◆ YOUR OBJECTIVE: Leaving the pictures aside, transcribe the data below exactly.

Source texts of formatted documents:

■ ■ ■

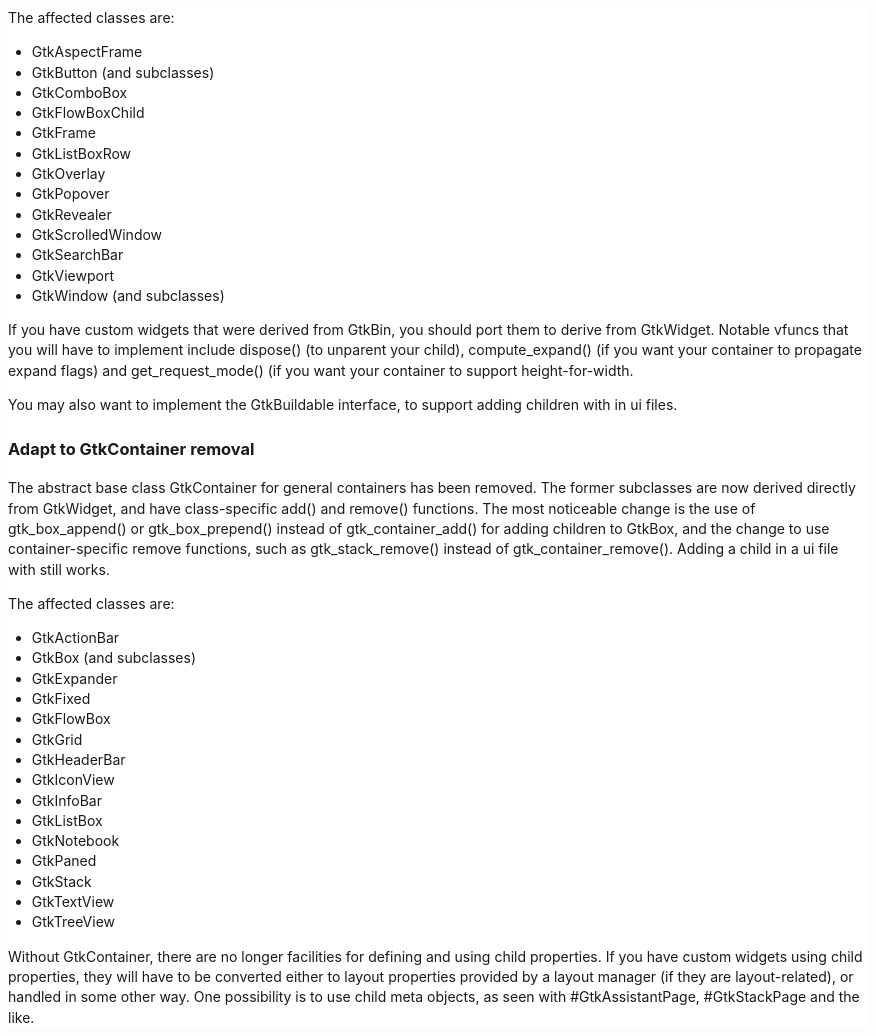The affected classes are:

- GtkAspectFrame
- GtkButton (and subclasses)
- GtkComboBox
- GtkFlowBoxChild
- GtkFrame
- GtkListBoxRow
- GtkOverlay
- GtkPopover
- GtkRevealer
- GtkScrolledWindow
- GtkSearchBar
- GtkViewport
- GtkWindow (and subclasses)

If you have custom widgets that were derived from GtkBin, you should
port them to derive from GtkWidget. Notable vfuncs that you will have
to implement include dispose() (to unparent your child), compute_expand()
(if you want your container to propagate expand flags) and
get_request_mode() (if you want your container to support height-for-width.

You may also want to implement the GtkBuildable interface, to support
adding children with <child> in ui files.

### Adapt to GtkContainer removal

The abstract base class GtkContainer for general containers has been
removed. The former subclasses are now derived directly from GtkWidget,
and have class-specific add() and remove() functions.
The most noticeable change is the use of gtk_box_append() or gtk_box_prepend()
instead of gtk_container_add() for adding children to GtkBox, and the change
to use container-specific remove functions, such as gtk_stack_remove() instead
of gtk_container_remove(). Adding a child in a ui file with <child> still works.

The affected classes are:

- GtkActionBar
- GtkBox (and subclasses)
- GtkExpander
- GtkFixed
- GtkFlowBox
- GtkGrid
- GtkHeaderBar
- GtkIconView
- GtkInfoBar
- GtkListBox
- GtkNotebook
- GtkPaned
- GtkStack
- GtkTextView
- GtkTreeView

Without GtkContainer, there are no longer facilities for defining and
using child properties. If you have custom widgets using child properties,
they will have to be converted either to layout properties provided
by a layout manager (if they are layout-related), or handled in some
other way. One possibility is to use child meta objects, as seen with
#GtkAssistantPage, #GtkStackPage and the like.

■ ■ ■

◆ SOLUTION:
The affected classes are:

- GtkAspectFrame
- GtkButton (and subclasses)
- GtkComboBox
- GtkFlowBoxChild
- GtkFrame
- GtkListBoxRow
- GtkOverlay
- GtkPopover
- GtkRevealer
- GtkScrolledWindow
- GtkSearchBar
- GtkViewport
- GtkWindow (and subclasses)

If you have custom widgets that were derived from GtkBin, you should
port them to derive from GtkWidget. Notable vfuncs that you will have
to implement include dispose() (to unparent your child), compute_expand()
(if you want your container to propagate expand flags) and
get_request_mode() (if you want your container to support height-for-width.

You may also want to implement the GtkBuildable interface, to support
adding children with <child> in ui files.

### Adapt to GtkContainer removal

The abstract base class GtkContainer for general containers has been
removed. The former subclasses are now derived directly from GtkWidget,
and have class-specific add() and remove() functions.
The most noticeable change is the use of gtk_box_append() or gtk_box_prepend()
instead of gtk_container_add() for adding children to GtkBox, and the change
to use container-specific remove functions, such as gtk_stack_remove() instead
of gtk_container_remove(). Adding a child in a ui file with <child> still works.

The affected classes are:

- GtkActionBar
- GtkBox (and subclasses)
- GtkExpander
- GtkFixed
- GtkFlowBox
- GtkGrid
- GtkHeaderBar
- GtkIconView
- GtkInfoBar
- GtkListBox
- GtkNotebook
- GtkPaned
- GtkStack
- GtkTextView
- GtkTreeView

Without GtkContainer, there are no longer facilities for defining and
using child properties. If you have custom widgets using child properties,
they will have to be converted either to layout properties provided
by a layout manager (if they are layout-related), or handled in some
other way. One possibility is to use child meta objects, as seen with
#GtkAssistantPage, #GtkStackPage and the like.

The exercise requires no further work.